Oui, pendant que Jaco était absent des écrans, une bande d'apprenti-poètes ont occupé l'espace, avec beaucoup plus de succès qu'ils n'en méritent. Lui a quelque chose d'authentique et de précis qui se dégage de ses œuvres. Je trouve donc très sain de commencer l'année 2010 avec une sorte d'antidote à tous les pseudos-films-poèmes des années 2000... Quitte à ce que le prix à payer soit de ne pas être personnellement projeté dans le film, que je ne trouve pas moins brillant.
Car au final, si Mr Nobody constitue une continuation thématique de Toto le Héros, il s'en détache suffisamment pour avoir du nouveau à offrir. Déjà, Toto le Héros était l'histoire d'un vieil homme qui au crépuscule de sa vie, fait le point sur ce qu'elle aurait été en changeant deux-trois trux, comme ses parents par exemple. Dans Mr Nobody, les scènes du vieil homme sont une parabole à prendre avec des pincettes, puisque, comme il le dit lui-même, il s'agit d'une projection d'un enfant confronté au pire des choix : choisir entre rester en Angleterre avec son père, ou partir au Canada avec sa mère...

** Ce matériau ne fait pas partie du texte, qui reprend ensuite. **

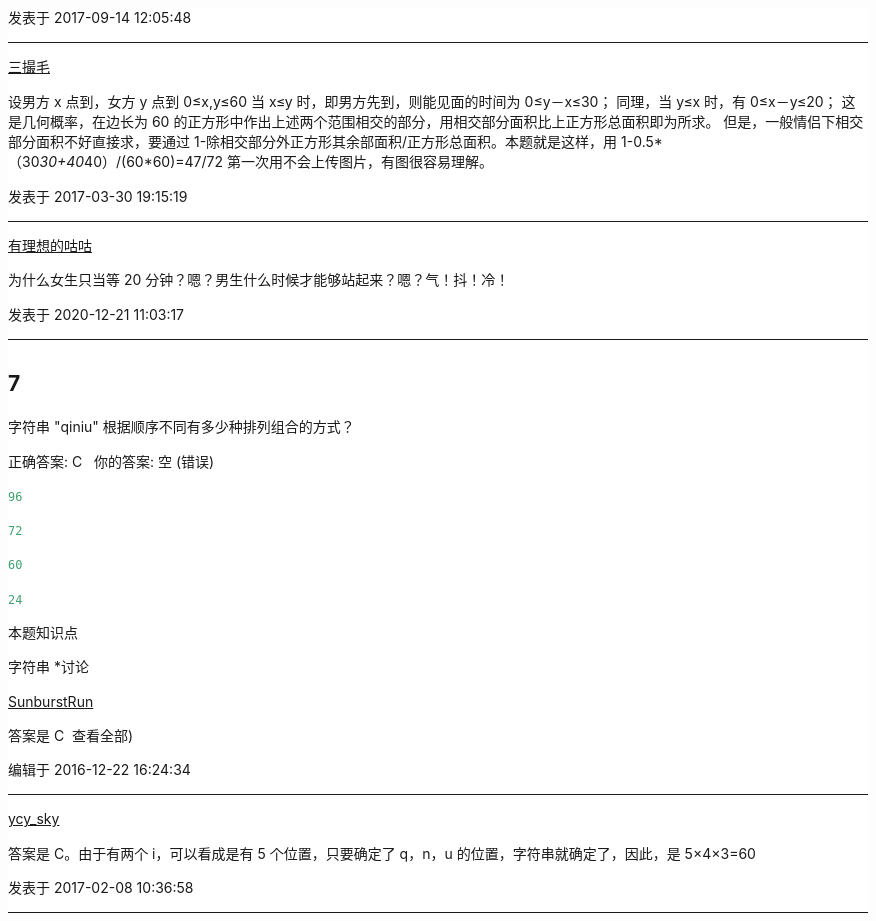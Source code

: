 发表于 2017-09-14 12:05:48

* * *

[三撮毛](https://www.nowcoder.com/profile/1581497)

设男方 x 点到，女方 y 点到 0≤x,y≤60 当 x≤y 时，即男方先到，则能见面的时间为 0≤y－x≤30； 同理，当 y≤x 时，有 0≤x－y≤20； 这是几何概率，在边长为 60 的正方形中作出上述两个范围相交的部分，用相交部分面积比上正方形总面积即为所求。 但是，一般情侣下相交部分面积不好直接求，要通过 1-除相交部分外正方形其余部面积/正方形总面积。本题就是这样，用 1-0.5*（30*30+40*40）/(60*60)=47/72 第一次用不会上传图片，有图很容易理解。

发表于 2017-03-30 19:15:19

* * *

[有理想的咕咕](https://www.nowcoder.com/profile/589065582)

为什么女生只当等 20 分钟？嗯？男生什么时候才能够站起来？嗯？气！抖！冷！

发表于 2020-12-21 11:03:17

* * *

## 7

字符串 "qiniu" 根据顺序不同有多少种排列组合的方式？

正确答案: C   你的答案: 空 (错误)

```cpp
96
```

```cpp
72
```

```cpp
60
```

```cpp
24
```

本题知识点

字符串 *讨论

[SunburstRun](https://www.nowcoder.com/profile/557336)

答案是 C  查看全部)

编辑于 2016-12-22 16:24:34

* * *

[ycy_sky](https://www.nowcoder.com/profile/3253174)

答案是 C。由于有两个 i，可以看成是有 5 个位置，只要确定了 q，n，u 的位置，字符串就确定了，因此，是 5×4×3=60

发表于 2017-02-08 10:36:58

* * *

A partir de là, Jaco ne fait pas une simple vie-alternative fantasmée, mais une arborescence de vies et de récits, qui parviennent à se croiser par la simple confusion de l'enfant, ce qui ne manque pas d'agacer les spectateurs les moins pourvus de neurones ( dans ma salle, une bande de connasses est partie en ricanant au bout d'une heure... ). Et sur ces différents récits, il greffe d'autres touches personnelles qui avaient fait leur apparition dans Toto le Héros : en vrac, l'impossible relation amoureuse frère-sœur, Les voitures rouges, la chanson qui revient tout le temps comme un mantra, les regrets d'un vieillard, la quasi-noyade-en-baignoire !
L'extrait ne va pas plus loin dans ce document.